#### [Material for this exercise]
*** Begin section ***
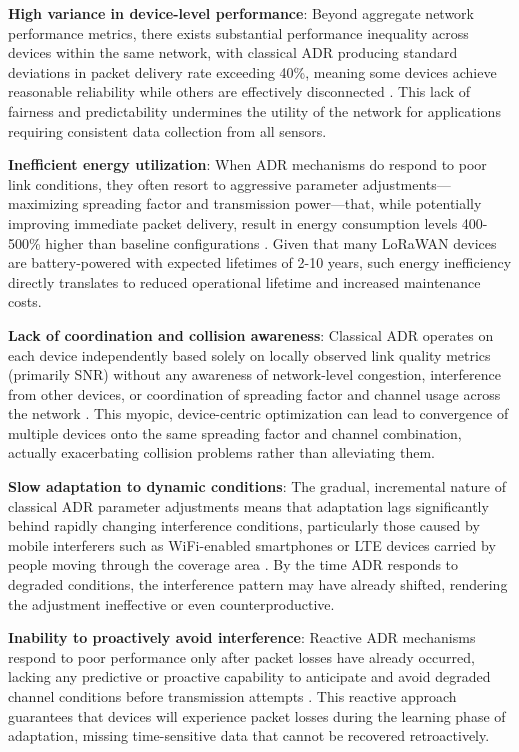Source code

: \documentclass[12pt,a4paper]{article}
\begin{document}
\textbf{High variance in device-level performance}: Beyond aggregate network performance metrics, there exists substantial performance inequality across devices within the same network, with classical ADR producing standard deviations in packet delivery rate exceeding 40\%, meaning some devices achieve reasonable reliability while others are effectively disconnected \cite{slabicki2018adaptive}. This lack of fairness and predictability undermines the utility of the network for applications requiring consistent data collection from all sensors.

\textbf{Inefficient energy utilization}: When ADR mechanisms do respond to poor link conditions, they often resort to aggressive parameter adjustments—maximizing spreading factor and transmission power—that, while potentially improving immediate packet delivery, result in energy consumption levels 400-500\% higher than baseline configurations \cite{reynders2017power}. Given that many LoRaWAN devices are battery-powered with expected lifetimes of 2-10 years, such energy inefficiency directly translates to reduced operational lifetime and increased maintenance costs.

\textbf{Lack of coordination and collision awareness}: Classical ADR operates on each device independently based solely on locally observed link quality metrics (primarily SNR) without any awareness of network-level congestion, interference from other devices, or coordination of spreading factor and channel usage across the network \cite{cuomo2017explora}. This myopic, device-centric optimization can lead to convergence of multiple devices onto the same spreading factor and channel combination, actually exacerbating collision problems rather than alleviating them.

\textbf{Slow adaptation to dynamic conditions}: The gradual, incremental nature of classical ADR parameter adjustments means that adaptation lags significantly behind rapidly changing interference conditions, particularly those caused by mobile interferers such as WiFi-enabled smartphones or LTE devices carried by people moving through the coverage area \cite{mikhaylov2016analysis}. By the time ADR responds to degraded conditions, the interference pattern may have already shifted, rendering the adjustment ineffective or even counterproductive.

\textbf{Inability to proactively avoid interference}: Reactive ADR mechanisms respond to poor performance only after packet losses have already occurred, lacking any predictive or proactive capability to anticipate and avoid degraded channel conditions before transmission attempts \cite{abdelfadeel2020machine}. This reactive approach guarantees that devices will experience packet losses during the learning phase of adaptation, missing time-sensitive data that cannot be recovered retroactively.
\end{document}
*** End section ***
#### [What to work on]
Set down again, word for word, the stretch of records from the line with "than alleviating them." to the line with "or even counterproductive.", both of those lines included.

#### [Answer to this task]
\textbf{Lack of coordination and collision awareness}: Classical ADR operates on each device independently based solely on locally observed link quality metrics (primarily SNR) without any awareness of network-level congestion, interference from other devices, or coordination of spreading factor and channel usage across the network \cite{cuomo2017explora}. This myopic, device-centric optimization can lead to convergence of multiple devices onto the same spreading factor and channel combination, actually exacerbating collision problems rather than alleviating them.

\textbf{Slow adaptation to dynamic conditions}: The gradual, incremental nature of classical ADR parameter adjustments means that adaptation lags significantly behind rapidly changing interference conditions, particularly those caused by mobile interferers such as WiFi-enabled smartphones or LTE devices carried by people moving through the coverage area \cite{mikhaylov2016analysis}. By the time ADR responds to degraded conditions, the interference pattern may have already shifted, rendering the adjustment ineffective or even counterproductive.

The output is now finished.